A fully-loaded B-52H Stratofortress weighs nearly half-a-million pounds; getting one airborne is a feat of modern engineering, but getting it safely back on the ground may be an even more impressive accomplishment. In an instant, six stalks of steel and rubber must catch and balance the weight of 20 school buses, keeping everything upright while screeching to a stop from 200 mph.
A microscopic crack in any one of those pieces of landing gear could result in critical failure and a crash with more than a $100 million price tag, not to mention the catastrophic risk to anyone onboard.
That’s where Chad Hogan, member of the John and Marcia Price College of Engineering Alumni Association Board and Department of Mechanical Engineering Industrial Advisory Board, comes in.
A 1994 Mechanical Engineering alumnus and Lead Engineer at Hill Air Force Base, Hogan specializes in the unique mechanical and material properties of landing gear components. His research on new protective coatings that slows the degradation of high-strength steel earned Hogan a spot as a finalist for the Society of Professional Engineers Federal Engineer of the Year award.
And while he’s proud of his professional accolades, Hogan sees the real prize in the work itself. He estimates that his career efforts redesigning aircraft braking systems and landing gear structures have helped save the Air Force — and the American taxpayer — nearly $3 Billion in aggregate lifetime savings and an estimated 70% reduction in operational failures.
Statistically, a plane’s engines are the subsystem most at risk of failure, but only because of bird strikes. Take away those force majeure incidents and landing gear moves into the top spot, and for good reason: unlike most other aircraft sub-systems and structure, every aircraft landing gear is composed of hundreds of critical components, whose absence or loss of function will often result in a crash.
“The landing gear of some planes were designed to last the lifetime of the aircraft,” Hogan says. “But after 60 years of service, some of those planes are really in their third or fourth lifetime. So if a part fails, our ultimate goal is to identify why and correct it as quickly as possible so that failure can be prevented in other planes.”
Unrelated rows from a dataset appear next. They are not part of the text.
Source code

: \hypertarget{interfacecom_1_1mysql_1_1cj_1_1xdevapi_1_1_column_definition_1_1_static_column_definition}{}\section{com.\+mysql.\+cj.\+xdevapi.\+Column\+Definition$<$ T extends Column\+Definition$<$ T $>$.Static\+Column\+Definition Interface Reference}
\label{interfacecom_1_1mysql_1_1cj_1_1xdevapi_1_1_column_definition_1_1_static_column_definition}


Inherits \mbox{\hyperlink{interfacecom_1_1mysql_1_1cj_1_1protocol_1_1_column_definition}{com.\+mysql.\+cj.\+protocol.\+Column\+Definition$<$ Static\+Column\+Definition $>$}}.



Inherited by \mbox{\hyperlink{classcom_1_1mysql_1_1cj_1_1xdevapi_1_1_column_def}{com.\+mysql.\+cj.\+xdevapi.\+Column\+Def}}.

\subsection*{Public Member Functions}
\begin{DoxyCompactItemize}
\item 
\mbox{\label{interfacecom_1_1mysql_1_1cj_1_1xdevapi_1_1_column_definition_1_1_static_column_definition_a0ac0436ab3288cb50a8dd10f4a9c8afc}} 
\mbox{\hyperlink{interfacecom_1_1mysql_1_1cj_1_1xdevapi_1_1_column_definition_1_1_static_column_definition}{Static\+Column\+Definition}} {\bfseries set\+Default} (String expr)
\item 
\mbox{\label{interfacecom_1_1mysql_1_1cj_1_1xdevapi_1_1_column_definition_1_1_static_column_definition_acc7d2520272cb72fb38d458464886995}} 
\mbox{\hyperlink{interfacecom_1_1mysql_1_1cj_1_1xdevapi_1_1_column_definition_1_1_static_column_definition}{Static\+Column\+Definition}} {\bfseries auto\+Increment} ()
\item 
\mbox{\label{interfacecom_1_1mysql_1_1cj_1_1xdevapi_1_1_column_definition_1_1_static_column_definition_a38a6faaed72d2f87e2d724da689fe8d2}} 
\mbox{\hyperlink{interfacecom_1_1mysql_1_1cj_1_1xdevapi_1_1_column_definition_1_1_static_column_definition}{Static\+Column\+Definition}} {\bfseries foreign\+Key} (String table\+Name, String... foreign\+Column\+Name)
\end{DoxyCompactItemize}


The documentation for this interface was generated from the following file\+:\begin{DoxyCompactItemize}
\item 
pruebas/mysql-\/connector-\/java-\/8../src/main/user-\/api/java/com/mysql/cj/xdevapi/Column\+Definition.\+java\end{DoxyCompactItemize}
Complicating this process is the fact that operational records of these aircraft get spottier the further into their history one goes; there is sometimes no way to tell exactly when a given piece of landing gear was installed or how many times it has flown. With parts spanning a half-century of progress in steel manufacturing and processing techniques, the root cause of a failure is hidden in both its history and its composition.
Hogan therefore serves as a kind of metallurgical detective, conducting microscopic forensic analysis on the surfaces of fractured parts, looking for the molecular signatures of the culprit. And if microscopy doesn’t turn up any clues, there’s the tried-and-true technique of picking up the phone.
“If I have a question about a part, I can just call the engineer who works for the designer of that specific landing gear.”
Hogan’s journey into this rarefied air wasn’t a straight line. After graduating from the U, his first jobs involved applying his University of Utah degree to designing food processing facilities.
Standing on the edge of what seemed like a Grand-Canyon-sized trench in frigid winter weather which would bury a 12’-diameter holding tank and its concrete anchors, Hogan began to develop a deeper appreciation of the scale of his work. What started as a few inches of pencil marks on his drafting table would soon fill this yawning pit.
That perspective still drives Hogan in his current-day work in materials, though the scale now mostly goes in the other direction. That’s because his focus is on hydrogen embrittlement, a process by which the universe’s smallest and most pervasive element works its way into steel alloys and fills microscopic voids, and creates cracks that can expand and eventually leads to total failure.
Hogan’s Federal Engineer of the Year nomination was based on his development of a new anti-corrosion coating for the high-strength steel used in landing gear. The previous state-of-the-art coating was based on cadmium, a known carcinogen; Hogan’s zinc-nickel based replacement has since become a worldwide industry standard due to its improved performance.
Now, back at his alma mater, Hogan looks forward to helping the next generation of engineers take flight. But more than technical skills, he hopes they take home the perspective that keeps him motivated.
“Pick a career where you’re working for more than yourself,” Hogan says. “When my ideas make planes safer or save the Air Force money, I’m doing that on behalf of my fellow citizens.”
“If you feel like you’ve made a difference, you can come home happy every day.”